“…to England for their honeymoon…”
William Lewis Maury and Anne Fontaine married in April of 1856, and his cousin would note him having traveled to England a short time later. I am assuming this was their honeymoon.
Letter from Matthew Fontaine Maury to Matthew Maury, June 6, 1856. This letter, and its transcription, are in the possession of Russell Hooper, who was hugely general with his private collection, and who was an inexhaustible trough of information about the Maury family. I am deeply indebted to him.
The document indicating the date and location of the wedding is in the possession of Steve Nicklin, a former owner of Old Mansion in Bowling Green, Virginia.
“…had work to do.”
See “…the ‘plucking board,’” above.
“Anarcha would go to New York…”
See “Buy the girl…,” above.
What all of these documents suggest is that William L. Maury purchased Anarcha to become a nursemaid for his future wife. They married in April 1856, Nan became pregnant a few months later, and then Anarcha was brought to New York to care for her during her “troubles.” When the full nature of Anarcha’s debility is discovered, they arrange for her to be sent to Sims’s Woman’s Hospital to be “cured” in time to help with Nan’s infant child.

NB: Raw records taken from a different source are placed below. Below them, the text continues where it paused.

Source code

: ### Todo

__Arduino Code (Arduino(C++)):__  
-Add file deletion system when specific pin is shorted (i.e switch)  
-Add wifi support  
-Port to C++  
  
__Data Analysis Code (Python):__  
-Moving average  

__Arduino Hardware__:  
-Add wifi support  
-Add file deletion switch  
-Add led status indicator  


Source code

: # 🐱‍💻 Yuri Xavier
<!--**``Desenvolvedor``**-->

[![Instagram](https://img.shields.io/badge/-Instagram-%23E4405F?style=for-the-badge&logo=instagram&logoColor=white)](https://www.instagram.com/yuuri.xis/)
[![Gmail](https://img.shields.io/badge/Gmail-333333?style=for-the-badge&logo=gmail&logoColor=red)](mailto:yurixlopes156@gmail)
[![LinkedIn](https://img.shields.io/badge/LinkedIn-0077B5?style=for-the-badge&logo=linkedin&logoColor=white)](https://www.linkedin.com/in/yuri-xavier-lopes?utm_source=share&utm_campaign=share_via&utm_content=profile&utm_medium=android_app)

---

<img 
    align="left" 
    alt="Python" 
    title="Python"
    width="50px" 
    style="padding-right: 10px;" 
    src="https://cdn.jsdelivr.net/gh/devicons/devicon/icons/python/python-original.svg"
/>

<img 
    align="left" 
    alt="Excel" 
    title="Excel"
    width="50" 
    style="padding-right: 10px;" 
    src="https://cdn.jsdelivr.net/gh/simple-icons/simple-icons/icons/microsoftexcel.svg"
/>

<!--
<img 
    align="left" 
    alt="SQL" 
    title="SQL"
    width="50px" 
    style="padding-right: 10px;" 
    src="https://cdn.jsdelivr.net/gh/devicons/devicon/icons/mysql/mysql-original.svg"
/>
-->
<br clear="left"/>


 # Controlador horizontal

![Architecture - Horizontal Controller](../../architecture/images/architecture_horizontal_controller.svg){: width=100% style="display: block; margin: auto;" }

This document, indicating the birthdate of Anne Fontaine Maury’s first child, is in the possession of Steve Nicklin, a former owner of Old Mansion in Bowling Green, Virginia.
“…four days before Christmas 1856…”
Anarcha was checked into Woman’s Hospital from December 21, 1856 to January 22, 1857.
Anarcha’s case record, in the first of three surviving case record books, is held at the Arthur H. Aufses, Jr. Medical Archives and Mount Sinai Records office at Mount Sinai Hospital in New York City, New York.
“Several of the creatures…”
From the publication produced for the 1868 Woman’s Hospital annual gala. I am assuming that if ferrets were required at the hospital’s new location, they would certainly have been required at the old location, which was far less well-equipped.
Pamphlets recording a number of Woman’s Hospital annual galas, including the first anniversary, are held at the National Library of Medicine at the National Institutes for Health in Bethesda, Maryland.
“…the Irishwomen in the other bunks…”
There is no detailed account of Anarcha’s time in Woman’s Hospital, so I am speculating about how Anarcha might have been received by the staff and by the patients, who were mostly Irish women. African Americans and Irish immigrants lived alongside one another in Seneca Village, in what is now part of Central Park, but soon the Irish would lash out at the free black population during the Draft Riots of 1863. I have chosen to render these tensions by having Anarcha rejected at first, but ultimately embraced, by the Irishwomen at Woman’s Hospital.
“Woman’s Hospital.”
The image of Woman’s Hospital reprinted in The Anarcha Quest likely first appeared in Frank Leslie’s Illustrated Newspaper, February 23, 1856, p. 176.